■ THE PROBLEM
After counting the lines below that contain "return", reply with that number alone.

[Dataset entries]
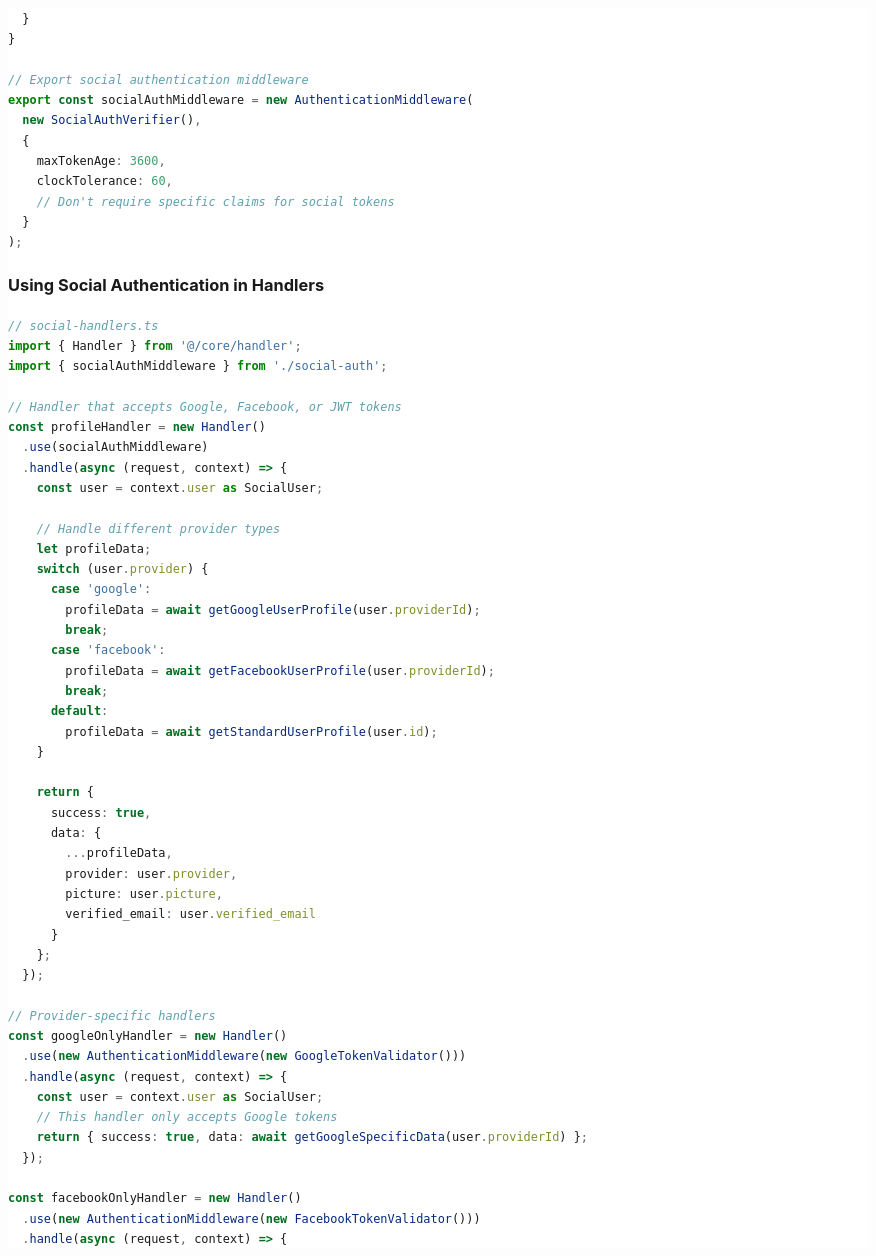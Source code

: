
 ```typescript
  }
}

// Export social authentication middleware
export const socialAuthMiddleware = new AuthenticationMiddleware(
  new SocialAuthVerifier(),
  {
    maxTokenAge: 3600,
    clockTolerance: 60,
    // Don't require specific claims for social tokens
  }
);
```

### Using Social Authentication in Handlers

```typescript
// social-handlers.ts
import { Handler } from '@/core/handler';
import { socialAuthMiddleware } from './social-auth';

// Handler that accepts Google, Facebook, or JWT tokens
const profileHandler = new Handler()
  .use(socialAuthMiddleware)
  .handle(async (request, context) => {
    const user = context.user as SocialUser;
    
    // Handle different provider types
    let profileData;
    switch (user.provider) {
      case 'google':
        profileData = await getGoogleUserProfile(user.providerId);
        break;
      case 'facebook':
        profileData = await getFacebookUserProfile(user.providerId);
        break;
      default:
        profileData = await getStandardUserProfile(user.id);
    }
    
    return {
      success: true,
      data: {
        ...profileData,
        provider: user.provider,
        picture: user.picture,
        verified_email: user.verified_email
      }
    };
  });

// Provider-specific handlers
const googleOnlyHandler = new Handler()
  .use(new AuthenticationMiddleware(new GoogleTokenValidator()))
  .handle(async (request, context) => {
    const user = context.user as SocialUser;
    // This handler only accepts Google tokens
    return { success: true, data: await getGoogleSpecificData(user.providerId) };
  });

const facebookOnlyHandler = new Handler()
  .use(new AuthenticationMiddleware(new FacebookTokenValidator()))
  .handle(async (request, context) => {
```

--

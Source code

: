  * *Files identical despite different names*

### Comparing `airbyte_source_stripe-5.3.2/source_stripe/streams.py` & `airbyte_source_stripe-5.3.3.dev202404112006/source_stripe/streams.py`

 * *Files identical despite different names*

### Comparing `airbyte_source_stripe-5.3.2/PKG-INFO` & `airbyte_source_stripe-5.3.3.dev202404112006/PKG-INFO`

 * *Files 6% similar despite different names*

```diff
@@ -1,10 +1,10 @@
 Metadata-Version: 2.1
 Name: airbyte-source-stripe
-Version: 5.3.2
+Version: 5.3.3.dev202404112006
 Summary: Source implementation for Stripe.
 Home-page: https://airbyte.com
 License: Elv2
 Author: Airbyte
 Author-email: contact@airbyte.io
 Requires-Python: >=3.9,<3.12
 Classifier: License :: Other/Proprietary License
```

■ OUTPUT FOR THIS TASK
2